Players like Darren King, Patrick Purcell and James Ryan will have to step things up from last year, but if and when Rathdowney-Errill get Campion and King back fit, then they could be one of the few teams getting stronger as the championship progresses.
Their biggest rivals last year, Clough-Ballacolla, look to be well-placed to dethrone them once again. They are reporting no major injuries at the moment, and have been on an impressive run in the league, winning six games in a row to make the final.
Like Rathdowney-Errill, it is their strength in depth which is impressive, and they have been further boosted by the emrgence of talented youngsters like Aidan Corby, Stephen Bergin and Ronan Broderick. Such is the pool of talent in the club it remains to be seen if any of those minors will even see any game time, but overall Ballacolla look well balanced.

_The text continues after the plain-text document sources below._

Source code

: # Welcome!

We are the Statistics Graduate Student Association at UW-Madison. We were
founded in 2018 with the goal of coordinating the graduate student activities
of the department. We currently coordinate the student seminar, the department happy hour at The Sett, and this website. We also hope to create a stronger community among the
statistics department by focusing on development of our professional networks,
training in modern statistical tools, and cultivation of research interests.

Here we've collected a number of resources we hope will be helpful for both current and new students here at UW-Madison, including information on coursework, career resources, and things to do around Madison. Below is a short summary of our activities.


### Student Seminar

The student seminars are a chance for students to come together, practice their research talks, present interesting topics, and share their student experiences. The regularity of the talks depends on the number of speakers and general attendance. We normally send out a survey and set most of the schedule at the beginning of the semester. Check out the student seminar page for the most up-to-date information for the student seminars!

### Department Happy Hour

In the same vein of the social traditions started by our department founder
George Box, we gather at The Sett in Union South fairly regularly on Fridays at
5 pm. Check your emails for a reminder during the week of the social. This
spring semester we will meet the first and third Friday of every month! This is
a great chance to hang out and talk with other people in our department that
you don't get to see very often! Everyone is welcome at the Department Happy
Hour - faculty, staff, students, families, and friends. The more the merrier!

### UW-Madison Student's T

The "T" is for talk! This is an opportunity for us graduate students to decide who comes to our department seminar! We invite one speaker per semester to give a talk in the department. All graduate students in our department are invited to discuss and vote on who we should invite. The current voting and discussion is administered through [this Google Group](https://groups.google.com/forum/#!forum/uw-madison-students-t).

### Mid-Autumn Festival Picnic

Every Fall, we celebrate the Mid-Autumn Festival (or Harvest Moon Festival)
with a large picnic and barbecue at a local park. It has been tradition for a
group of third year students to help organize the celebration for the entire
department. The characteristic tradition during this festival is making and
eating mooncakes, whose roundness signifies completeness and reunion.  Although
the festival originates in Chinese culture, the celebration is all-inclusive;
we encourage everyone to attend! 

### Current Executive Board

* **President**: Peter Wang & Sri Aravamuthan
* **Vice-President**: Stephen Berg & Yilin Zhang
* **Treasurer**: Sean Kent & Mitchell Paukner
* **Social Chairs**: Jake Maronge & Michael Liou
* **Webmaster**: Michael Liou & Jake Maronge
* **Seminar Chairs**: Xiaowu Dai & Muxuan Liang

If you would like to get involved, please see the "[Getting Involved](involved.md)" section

Bill Duggan has been able to devote more time to hurling this year too, which can only be a good thing. Add in the form of players like John A Delaney and Stephen Maher and it would be hard not to be excited if you were a Clough-Ballacolla supporter.
They may not want the label, but as it stands, they are the favourites for the 2013 championship.
Outside of the big two, Portlaoise have been boosted by the news that Cahir Healy, Tommy Fitzgerald and Barry Fitzgerald are all focussing their energies solely on hurling.
They will need them too, as they have lost Hugh Coghlan and David O’Mahony to transfers, and have injury worries over some key players too, including Healy.
The question mark which has hung over Portlaoise, however, is whether they are really good enough to win a championship. They have fallen short in four finals in recent history to three different teams, and while still a formidable side on their day, don’t appear to be close enough to either Rathdowney or Ballacolla at the moment.
Borris-Kilcotton were on the verge of causing a major upset last year against Clough-Ballacolla in the semi-finals, and their league form suggests they could be one of the big challengers this year. Neil Foyle’s decision to spend the summer in America is a setback, but thanks to the work the club have done in recent years, they have a supply line of players coming through to soften the blow.
Ciaran Comerford is a reliable free-taker and Joe Campion is a bright young prospect too, and a semi-final place will be the least they expect from 2013.
Of the rest, Castletown-Slieve Bloom will be right in the mix as well if they can get a few injuries cleared up. They twice came close to beating Clough-Ballacolla in the quarter-final last year, and no one will want to face them when it gets into the real knockout stages.
Of the other teams, Ballinakill have concerns over James Walsh, which, if he is ruled out, will leave them short of a player they can’t really afford to be without. Camross and The Harps have been hit hard with emigration and injury between them over the last few years, and will be hoping the return of county players gives them a timely boost. Either way, it’s hard to see either of them in O’Moore Park on county final day.
As things stand, Clough-Ballacolla are the favourites, but only marginally so. It only takes one bad hour to ruin the hundreds which have gone into preparing for the championship, so all eight teams know they are walking a tightrope.
There is no room for error when the first whistle is blown this weekend.